▸ Work to complete
Wherever the string "lcccccc" shows up in the material below, copy that line.
=== Begin Enclosure ===
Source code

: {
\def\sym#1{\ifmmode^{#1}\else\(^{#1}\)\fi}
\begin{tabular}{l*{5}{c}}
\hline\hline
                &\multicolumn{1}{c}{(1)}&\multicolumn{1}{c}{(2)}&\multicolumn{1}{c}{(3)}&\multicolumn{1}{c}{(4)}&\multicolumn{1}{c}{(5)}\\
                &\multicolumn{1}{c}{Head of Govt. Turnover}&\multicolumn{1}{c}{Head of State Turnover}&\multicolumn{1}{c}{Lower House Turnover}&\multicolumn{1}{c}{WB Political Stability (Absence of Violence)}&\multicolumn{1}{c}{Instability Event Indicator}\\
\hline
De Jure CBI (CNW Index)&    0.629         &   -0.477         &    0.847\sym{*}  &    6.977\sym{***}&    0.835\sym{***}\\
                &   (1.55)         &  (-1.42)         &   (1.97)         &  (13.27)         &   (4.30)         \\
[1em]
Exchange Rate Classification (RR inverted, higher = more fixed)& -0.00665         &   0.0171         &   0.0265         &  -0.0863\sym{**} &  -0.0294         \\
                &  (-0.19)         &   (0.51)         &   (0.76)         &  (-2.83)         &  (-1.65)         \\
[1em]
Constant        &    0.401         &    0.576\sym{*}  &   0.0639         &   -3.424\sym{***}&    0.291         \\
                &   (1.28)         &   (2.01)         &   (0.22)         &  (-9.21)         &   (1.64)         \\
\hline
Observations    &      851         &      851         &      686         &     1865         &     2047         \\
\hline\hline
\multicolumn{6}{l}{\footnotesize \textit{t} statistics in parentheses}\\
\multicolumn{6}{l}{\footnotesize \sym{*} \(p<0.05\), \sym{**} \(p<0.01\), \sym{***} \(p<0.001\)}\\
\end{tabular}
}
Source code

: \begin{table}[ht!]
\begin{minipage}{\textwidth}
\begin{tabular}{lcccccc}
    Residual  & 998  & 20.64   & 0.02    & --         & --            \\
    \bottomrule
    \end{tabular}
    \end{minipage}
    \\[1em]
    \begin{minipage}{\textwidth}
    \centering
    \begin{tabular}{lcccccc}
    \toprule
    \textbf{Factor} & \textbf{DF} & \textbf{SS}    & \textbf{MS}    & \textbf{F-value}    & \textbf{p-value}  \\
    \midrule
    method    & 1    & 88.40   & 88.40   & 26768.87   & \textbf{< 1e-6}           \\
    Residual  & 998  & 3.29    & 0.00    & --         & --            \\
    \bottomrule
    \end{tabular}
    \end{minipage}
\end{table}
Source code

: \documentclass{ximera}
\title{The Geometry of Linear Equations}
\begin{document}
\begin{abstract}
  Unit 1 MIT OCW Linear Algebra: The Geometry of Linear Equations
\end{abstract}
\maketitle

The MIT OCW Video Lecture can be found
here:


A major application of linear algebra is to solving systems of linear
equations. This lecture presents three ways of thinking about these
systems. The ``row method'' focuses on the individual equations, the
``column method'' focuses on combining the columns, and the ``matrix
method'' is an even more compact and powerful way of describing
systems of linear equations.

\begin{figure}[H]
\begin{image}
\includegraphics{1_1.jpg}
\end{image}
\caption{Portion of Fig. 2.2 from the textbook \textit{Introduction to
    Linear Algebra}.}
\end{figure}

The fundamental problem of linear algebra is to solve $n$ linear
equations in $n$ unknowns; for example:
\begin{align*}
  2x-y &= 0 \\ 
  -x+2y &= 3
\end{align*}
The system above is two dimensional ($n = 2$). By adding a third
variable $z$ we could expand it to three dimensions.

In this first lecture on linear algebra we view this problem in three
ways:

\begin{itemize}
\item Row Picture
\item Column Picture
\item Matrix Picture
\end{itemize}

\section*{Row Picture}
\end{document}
=== End Enclosure ===
▸ Result
\begin{tabular}{lcccccc}
    \begin{tabular}{lcccccc}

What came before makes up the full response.